Did Gordon Brown's "stealth tax" raid on pension funds cause the spectacular decline of final salary pension schemes? Absolutely not. Did it do damage? Indubitably - and quite a lot.
But was it even the main cause of two-thirds of defined benefit schemes now being closed to new members? No.
That was the conclusion yesterday of Stephen Yeo, a senior partner at Watson Wyatt, the pension consultants. As a former adviser to David Willetts when he was the Conservative pension spokesman, Mr Yeo is no apologist for the chancellor.
But he declared: "I don't think it is even in the top three reasons" - while acknowledging that "it certainly wasn't helpful".
.......
Three key factors undermined defined benefitpensions.

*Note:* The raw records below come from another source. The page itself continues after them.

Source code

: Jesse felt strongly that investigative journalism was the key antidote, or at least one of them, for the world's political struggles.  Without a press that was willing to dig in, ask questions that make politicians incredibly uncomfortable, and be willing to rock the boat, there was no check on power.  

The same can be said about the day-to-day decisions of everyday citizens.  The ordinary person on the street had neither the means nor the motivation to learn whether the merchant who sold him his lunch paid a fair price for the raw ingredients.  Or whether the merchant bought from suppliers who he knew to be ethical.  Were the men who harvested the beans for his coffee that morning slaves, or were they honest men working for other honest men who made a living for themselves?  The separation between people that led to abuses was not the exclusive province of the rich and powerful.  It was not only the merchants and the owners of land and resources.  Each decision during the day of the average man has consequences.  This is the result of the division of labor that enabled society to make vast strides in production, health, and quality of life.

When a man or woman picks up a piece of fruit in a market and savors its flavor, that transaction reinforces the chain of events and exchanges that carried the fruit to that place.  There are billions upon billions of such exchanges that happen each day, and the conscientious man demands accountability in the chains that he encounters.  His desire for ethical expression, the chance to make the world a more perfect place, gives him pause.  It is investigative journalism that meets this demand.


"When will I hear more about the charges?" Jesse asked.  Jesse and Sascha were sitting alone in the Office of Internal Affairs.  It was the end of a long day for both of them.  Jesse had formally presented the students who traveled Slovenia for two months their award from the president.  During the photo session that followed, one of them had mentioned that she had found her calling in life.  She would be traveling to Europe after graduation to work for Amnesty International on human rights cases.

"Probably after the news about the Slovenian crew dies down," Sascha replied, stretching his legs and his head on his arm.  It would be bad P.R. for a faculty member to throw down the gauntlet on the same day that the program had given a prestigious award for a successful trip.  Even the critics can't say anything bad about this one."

First, what were once aspirations were turned by successive governments into guarantees that employers had to meet. One example was a promise to protect against inflation both the rights of employees who had left for other companies, and those whose pensions were already being paid out. Lord Turner estimated these changes increased the cost of pension provision by about 50 per cent.

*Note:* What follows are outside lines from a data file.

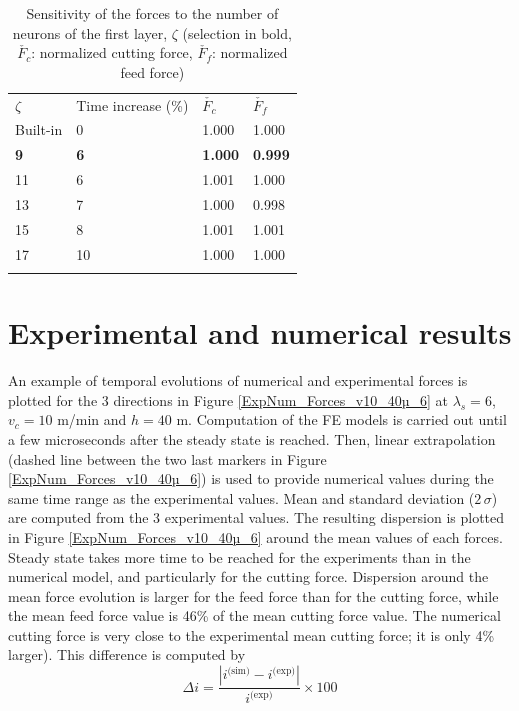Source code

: \documentclass[preprint,12pt,times]{elsarticle}
\begin{document}
%
\begin{table}[!h]
\begin{center}
\caption{\label{tab:NbNeurons} Sensitivity of the forces to the number of neurons of the first layer, $\zeta$
(selection in bold, $\check{F_c}$: normalized cutting force, $\check{F_f}$: normalized feed force)}
\begin{tabular}{llll}
\hline\noalign{\smallskip}
$\zeta$  & Time increase (\%) & $\check{F_c}$ & $\check{F_f}$\\
\noalign{\smallskip}\hline\noalign{\smallskip}
Built-in & 0 & 1.000 & 1.000\\
\textbf{9} & \textbf{6} & \textbf{1.000} & \textbf{0.999}\\
11 & 6 & 1.001 & 1.000\\
13 & 7 & 1.000 & 0.998\\
15 & 8 & 1.001 & 1.001\\
17 & 10 & 1.000 & 1.000\\
\noalign{\smallskip}\hline
\end{tabular}
\end{center}
\end{table}
%

\section{Experimental and numerical results\label{sec:ExpNumResults}}
\label{Results}

An example of temporal evolutions of numerical and experimental forces is plotted for the 3 directions in Figure \ref{ExpNum_Forces_v10_40µ_6} at $\lambda_s = 6$\textdegree{}, $v_c = 10$ m/min and $h = 40$ \textmu{}m. Computation of the FE models is carried out until a few microseconds after the steady state is reached. Then, linear extrapolation (dashed line between the two last markers in Figure \ref{ExpNum_Forces_v10_40µ_6}) is used to provide numerical values during the same time range as the experimental values. Mean and standard deviation ($2\,\sigma$) are computed from the 3 experimental values. The resulting dispersion is plotted in Figure \ref{ExpNum_Forces_v10_40µ_6} around the mean values of each forces. Steady state takes more time to be reached for the experiments than in the numerical model, and particularly for the cutting force. Dispersion around the mean force evolution is larger for the feed force than for the cutting force, while the mean feed force value is 46\% of the mean cutting force value. The numerical cutting force is very close to the experimental mean cutting force; it is only 4\% larger). This difference is computed by
%
\begin{equation}\label{eq:diff}
	\Delta i = \frac{\left|i^\text{(sim)} - i^\text{(exp)}\right|}{i^\text{(exp)}}\times 100
\end{equation}
%
\end{document}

Second, increased longevity hugely raised costs: a 65-year-old man is now on average expected to live for 20 years, against 12 in 1950.
And third, the long bull market of the 1980s and 1990s, which had made pensions appear almost cost-free, ended. The collapse of the dotcom boom in 2000 wiped around £250bn off pension fund assets.
Add to that accounting rules that put pension deficits on the balance sheet just as they were ballooning, and the existing drift towards closure of final salary schemes became a stampede.
The contribution of the tax credit change to this was not insignificant: a £50bn hit against a £250bn stock market fall, and far greater longer-term costs from rising life expectancy and inflation proofing.
Elsewhere both the TUC and NAPF have put out statements arguing that abolishing tax credits did not cause the crisis. Perhaps they could tell Jeff Randall.